On Thu, Apr 06, 2006 at 09:18:35PM +0200, Magnus Eriksson wrote:
> On Thu, 6 Apr 2006, Matthew Toseland wrote:
> 
> >At present, sometimes the node will freeze on startup, because
> >/dev/random isn't returning any data. This is unacceptable. How to deal
> >with it?
> 
> >Do we want to block until we get some real entropy?
> >Option 1: Don't block on startup for entropy: Start a read of
> >/dev/random in the background, wait a second or two, and then continue
> >the start up. Use /dev/urandom if we have to. CON: In theory we won't
> 
>   Eh, why not just read urandom directly?  Is urandom directly connected 
> to a pseudorandom-number generator on Linux?  (On Net/Free -BSD, at least, 
> it returns "proper" randomness as far as possible, before starting to make 
> things up.)

Well yes but if the pseudorandom data is then used to generate your private
key, that could be a bad thing.
> 
> >Option 2: Start Fproxy without a real node identity, and create one when
> >we have enough entropy to do that. Tell the user to make some entropy.
> 
> >Option 3: Do some disk access to generate some entropy, if we can't get
> >some immediately. CON: The user will think we are installing spyware. We
> >can tell them what we are doing, combined with option 2...
> 
> Ew...
> 
> 
> 4: Do nothing.  So what if it occasionally takes a long time to start? 
> How much randomness is needed anyway?  Is this a real problem, or 
> is Freenet only ever going to be slow if you're actively draining 
> /dev/random?

People have reported it taking ages to start up - 5 minutes plus - and
Ian regards this as a problem.
> 
> (added for completeness)
> 
> 
> 5: My preferred solution would be to ask the user (if a certain time has 
> passed and there's not enough).
> 
>  "Freenet needs to have some more entropy (random numbers) before 
> starting.  What should we do?
> 
>  1: Wait a little longer, and see if things ''clear up''.
>  2: Start anyway. (this could theoretically be insecure)"
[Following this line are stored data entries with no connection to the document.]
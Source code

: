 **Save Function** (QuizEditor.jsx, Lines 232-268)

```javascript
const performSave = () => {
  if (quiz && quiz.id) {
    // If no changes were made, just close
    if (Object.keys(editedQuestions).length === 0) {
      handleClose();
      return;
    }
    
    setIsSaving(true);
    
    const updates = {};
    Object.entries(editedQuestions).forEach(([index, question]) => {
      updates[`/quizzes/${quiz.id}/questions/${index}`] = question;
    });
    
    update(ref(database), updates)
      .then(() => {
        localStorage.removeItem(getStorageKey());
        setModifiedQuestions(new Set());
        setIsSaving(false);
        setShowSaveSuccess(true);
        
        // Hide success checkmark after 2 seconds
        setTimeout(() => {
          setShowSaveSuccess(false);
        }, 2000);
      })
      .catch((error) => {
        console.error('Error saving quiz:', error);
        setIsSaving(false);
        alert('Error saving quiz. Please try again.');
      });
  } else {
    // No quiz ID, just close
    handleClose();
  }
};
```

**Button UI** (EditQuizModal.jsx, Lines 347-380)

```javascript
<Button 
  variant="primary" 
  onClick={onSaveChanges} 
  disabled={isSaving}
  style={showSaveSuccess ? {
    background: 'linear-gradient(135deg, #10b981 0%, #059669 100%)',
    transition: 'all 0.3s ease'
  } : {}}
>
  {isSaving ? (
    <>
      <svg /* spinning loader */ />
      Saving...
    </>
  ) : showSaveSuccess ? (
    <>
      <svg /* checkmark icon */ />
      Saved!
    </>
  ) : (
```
3: Try to generate some by searching the disk!
> 
> ...while still blocking on /dev/random.  Maybe even give up if waiting 
> doesn't help, and present the user with "give up" / "go ahead".
> 
> 
> 6: Or even implement a pseudorandomness generator in Freenet. (and use it 
> directly / write the results to /dev/random if reading blocks)

Ummm... we have a PRNG, the problem is we need a cryptographically
secure RNG, not just "take the time of day and hash it repeatedly" !
> 
> #2 really isn't so bad either, if there's some simple feedback.
> 
> MAgnus
--
Matthew J Toseland - toad at amphibian.dyndns.org
Freenet Project Official Codemonkey - http://freenetproject.org/
ICTHUS - Nothing is impossible. Our Boss says so.